#### How to complete this task
Please give back an exact reproduction of the lines from the one with "или новой технологией" through the end of the entries below, and no others.

Dataset items
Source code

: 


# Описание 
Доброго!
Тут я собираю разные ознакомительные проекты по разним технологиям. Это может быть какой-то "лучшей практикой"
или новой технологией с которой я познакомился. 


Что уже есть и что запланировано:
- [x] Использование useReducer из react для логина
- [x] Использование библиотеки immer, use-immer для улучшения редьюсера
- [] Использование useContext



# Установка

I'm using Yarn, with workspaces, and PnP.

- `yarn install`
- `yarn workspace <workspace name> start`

#### Response to the exercise
или новой технологией с которой я познакомился. 


Что уже есть и что запланировано:
- [x] Использование useReducer из react для логина
- [x] Использование библиотеки immer, use-immer для улучшения редьюсера
- [] Использование useContext



# Установка

I'm using Yarn, with workspaces, and PnP.

- `yarn install`
- `yarn workspace <workspace name> start`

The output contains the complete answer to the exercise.